Dans cette optique, il s’agira pour l’Etat, de : – accroître les dépenses sociales allouées aux programmes destinés aux jeunes filles et aux femmes y compris ceux visant à réduire (ou minimiser) les disparités relatives au genre et les obstacles à l’éducation des filles plus particulièrement dans les filières scientifiques et techniques spécialisées au niveau secondaire et supérieur ; – prendre des mesures pour l’effectivité des engagements internationaux et régionaux en faveur du genre, notamment dans la mise en œuvre du schéma type de l’institutionnalisation du genre dans les Etats membres de l’UEMOA ; – renforcer la composante « statistique genre » de la stratégie nationale de développement de la statistique à travers des projets et programmes structurants ; – accroître les ressources allouées à la formation, au renforcement des capacités en genre des administrations publiques et autres acteurs du schéma de mise en œuvre de la SNEEG et les plans sectoriels d’institutionnalisation du genre ; – dérouler des formations et octroyer des crédits aux femmes entrepreneurs dans les secteurs et filières porteurs ; développer des programmes impliquant les femmes et les jeunes filles à la gestion des changements climatiques et des crises, notamment le plan d’actions R13251 sur les femmes, la paix et la sécurité en vue de renforcer leur résilience ; – prendre les actes administratifs et réglementaires pour assurer le fonctionnement des organes de gouvernance de la SNEEG (2023-2024) en l’occurrence le « Conseil interministériel Genre et Développement » et le « Comité technique de Suivi » ; – mobiliser les ressources adéquates pour la mise en œuvre de la stratégie nationale de communication axée sur la politique genre. Par ce nouveau programme, le Gouvernement entend poursuivre l’assainissement du cadre macroéconomique et des finances publiques et une gouvernance vertueuse des ressources publiques, en vue de bâtir une économie plus résiliente, capable de générer une croissance forte, inclusive et génératrice d’emplois.

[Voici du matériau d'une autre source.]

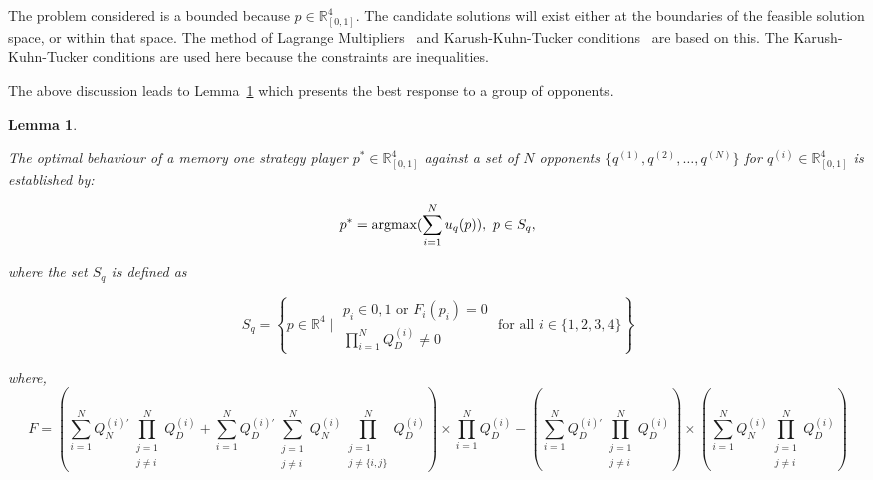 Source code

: \documentclass[10pt]{article}
\newcommand{\R}{\mathbb{R}}
\newtheorem{lemma}[theorem]{Lemma}
\begin{document}
The problem considered is a bounded because \(p \in \R^4_{[0, 1]}\).
The candidate solutions will exist either at the boundaries
of the feasible solution space, or within that space. The method of Lagrange
Multipliers~\cite{bertsekas2014} and Karush-Kuhn-Tucker
conditions~\cite{Giorgi2016} are based on this. The Karush-Kuhn-Tucker
conditions are used here because the constraints are inequalities.

The above discussion leads to Lemma~\ref{lemma:memone_group_best_response} which
presents the best response to a group of opponents.

\begin{lemma}\label{lemma:memone_group_best_response}

    The optimal behaviour of a memory one strategy player
    \(p^* \in \R_{[0, 1]} ^ 4\)
    against a set of \(N\) opponents \(\{q^{(1)}, q^{(2)}, \dots, q^{(N)} \}\)
    for \(q^{(i)} \in \R_{[0, 1]} ^ 4\) is established by:

    \[p^* = \textnormal{argmax}(\sum\limits_{i=1} ^ N  u_q(p)), \ p \in S_q,\]

    where the set \(S_q\) is defined as

    \[
        S_q =
        \left\{p \in \mathbb{R} ^ 4\;|\;
            \begin{array}{c}
                p_i \in{0, 1}\text{ or }F_i(p_i) = 0\\
                \prod\limits_{i=1} ^ N Q_{D}^{(i)} \neq 0
            \end{array}
            \text{ for all } i\in\{1, 2, 3, 4\}
        \right\}
    \]


    where,
    \begin{equation}\label{eq:group_derivative_numerator_condition}
    F=(\sum\limits_{i=1} ^ {N} Q_{N}^{(i)'} \prod_{\substack{j=1 \\ j \neq i}} ^ N Q_{D}^{(i)}
     + \sum\limits_{i=1} ^ {N} Q_{D}^{(i)'} \sum_{\substack{j=1 \\ j \neq i}} ^ {N} Q_{N}^{(i)}
    \prod_{\substack{j=1 \\ j \neq \{i, j\}}} ^ N Q_{D}^{(i)}) \times
    \prod\limits_{i=1} ^ N Q_{D}^{(i)} - (\sum\limits_{i=1} ^ {N} Q_{D}^{(i)'}
    \prod_{\substack{j=1 \\ j \neq i}} ^ N Q_{D}^{(i)}) \times
    (\sum\limits_{i=1} ^ {N} Q_{N}^{(i)} \prod_{\substack{j=1 \\ j \neq i}} ^ N Q_{D}^{(i)})
    \end{equation}


\end{lemma}
\end{document}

Ainsi, pour l’année 2024, la consolidation budgétaire sera de mise avec le déficit budgétaire qui devrait s’améliorer de 1,6 point de pourcentage, passant de 5,5% du PIB (1 045,5 milliards FCFA) dans la LFI 2023 à 3,9% du PIB (840,2 milliards FCFA) en 2024. Dans le domaine de la coopération multilatérale, la réduction des inégalités basée sur le genre est devenue actuellement une conditionnalité pour la mobilisation de ressources concessionnelles. Les quelques exemples, mis en exergue ci-après, illustrent à souhait la priorité accordée à la question. De même, les études du FMI montrent que « les pays peuvent tirer profit d’une réduction des disparités de genre : la croissance gagne en vigueur, les inégalités de revenu baissent et l’économie devient plus résiliente. Dans près de 90% des pays, les femmes se heurtent à au moins un obstacle juridique lorsqu’il s’agit d’accéder à la propriété, d’hériter ou d’ouvrir un compte en banque. Dans les pays à revenu intermédiaire, moins de 53% des femmes possèdent un compte bancaire. Des écarts persistent entre hommes et femmes sur le plan des revenus et des taux de participation à la population active. Si le taux d’activité des femmes atteignait celui des hommes, le PIB pourrait gagner 5% aux États-Unis, 9% au Japon et 2% en Inde ». Pour évaluer et adapter les politiques des pays, l’appui du FMI est orienté vers la participation des femmes à la « population active », l’inclusion financière, la budgétisation sensible au genre, les barrières juridiques et les études et analyses.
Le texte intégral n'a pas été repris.